Imaging Solutions and Services (ISS) revenue of $875 million declined 14 percent compared to the same period last year. Perceptive Software revenue was $44 million. Perceptive Software revenue excluding acquisition-related adjustments of $2.4 million was $46 million and grew 88 percent compared to the same period in 2011.

Second Quarter 2012 GAAP results:

  • Revenue was $919 million compared to $1.044 billion last year.
  • Gross profit margin was 39.3 percent versus 39.6 percent in 2011.
  • Operating expense was $301 million compared to $276 million last year. 
  • Operating income margin of 6.6 percent compared to 13.2 percent in 2011.
  • Net earnings were $39 million compared to 2011 net earnings of $101 million.

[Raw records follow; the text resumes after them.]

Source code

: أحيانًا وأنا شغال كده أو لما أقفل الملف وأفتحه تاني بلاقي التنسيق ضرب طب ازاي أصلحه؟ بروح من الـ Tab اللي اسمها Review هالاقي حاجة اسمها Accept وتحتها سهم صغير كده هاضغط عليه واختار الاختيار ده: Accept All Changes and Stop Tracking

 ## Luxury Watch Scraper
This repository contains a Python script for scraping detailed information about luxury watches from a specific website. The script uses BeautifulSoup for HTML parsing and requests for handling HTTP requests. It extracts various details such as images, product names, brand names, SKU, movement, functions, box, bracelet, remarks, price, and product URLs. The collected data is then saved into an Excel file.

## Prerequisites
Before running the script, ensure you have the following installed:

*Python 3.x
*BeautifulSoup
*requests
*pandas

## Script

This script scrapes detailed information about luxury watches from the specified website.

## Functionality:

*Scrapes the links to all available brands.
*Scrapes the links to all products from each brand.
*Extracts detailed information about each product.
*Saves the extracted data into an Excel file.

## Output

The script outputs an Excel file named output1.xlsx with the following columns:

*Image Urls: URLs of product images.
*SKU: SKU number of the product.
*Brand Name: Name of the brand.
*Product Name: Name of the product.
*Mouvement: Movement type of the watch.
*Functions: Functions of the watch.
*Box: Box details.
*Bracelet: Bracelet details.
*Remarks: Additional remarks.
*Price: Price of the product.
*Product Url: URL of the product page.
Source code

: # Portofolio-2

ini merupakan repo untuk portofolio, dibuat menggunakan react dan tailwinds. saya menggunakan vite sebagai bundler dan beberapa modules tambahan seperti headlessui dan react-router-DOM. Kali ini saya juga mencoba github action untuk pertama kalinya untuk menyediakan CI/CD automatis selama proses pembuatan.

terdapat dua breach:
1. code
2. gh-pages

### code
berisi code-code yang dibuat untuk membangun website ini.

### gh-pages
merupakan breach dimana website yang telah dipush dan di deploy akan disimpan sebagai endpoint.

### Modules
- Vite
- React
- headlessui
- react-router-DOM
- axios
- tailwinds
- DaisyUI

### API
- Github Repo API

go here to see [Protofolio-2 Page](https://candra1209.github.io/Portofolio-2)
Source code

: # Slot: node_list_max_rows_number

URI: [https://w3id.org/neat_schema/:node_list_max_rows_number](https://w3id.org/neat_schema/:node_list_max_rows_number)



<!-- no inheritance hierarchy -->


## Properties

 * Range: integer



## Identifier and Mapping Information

Second Quarter 2012 non-GAAP results:

  • Revenue was $921 million compared to $1.045 billion last year.
  • Gross profit margin was 40.5 percent versus 40.0 percent in 2011.
  • Operating expense was $280 million compared to $270 million last year.
  • Operating income margin was 10.1 percent compared to 14.2 percent last year.
  • Net earnings were $64 million compared to $109 million in 2011.

Continued Solid Execution of Lexmark's Capital Allocation Framework

Lexmark's overall capital allocation framework is to return more than 50 percent of free cash flow3 to shareholders, on average, through quarterly dividends and share repurchases while pursuing acquisitions that support the strengthening and growth of the company.  

In the second quarter of 2012, Lexmark paid a dividend of $0.30 per share totaling $21 million and repurchased $25 million, or 0.8 million of the company's shares. The company's remaining share repurchase authorization was about $186 million at quarter end.

The company ended the quarter with $916 million in cash and current marketable securities. Net cash provided by operating activities was $49 million. Free cash flow was $11 million. Capital expenditures were $38 million. Depreciation and amortization was $57 million.

Lexmark Again Named an MPS Leader

During the second quarter, Lexmark announced it was named a Managed Print Services (MPS) leader by two additional independent research firms, Forrester Research, Inc. and Quocirca. This follows the company's announcements in the fourth quarter of 2011 regarding MPS leadership positioning in Gartner and IDC reports.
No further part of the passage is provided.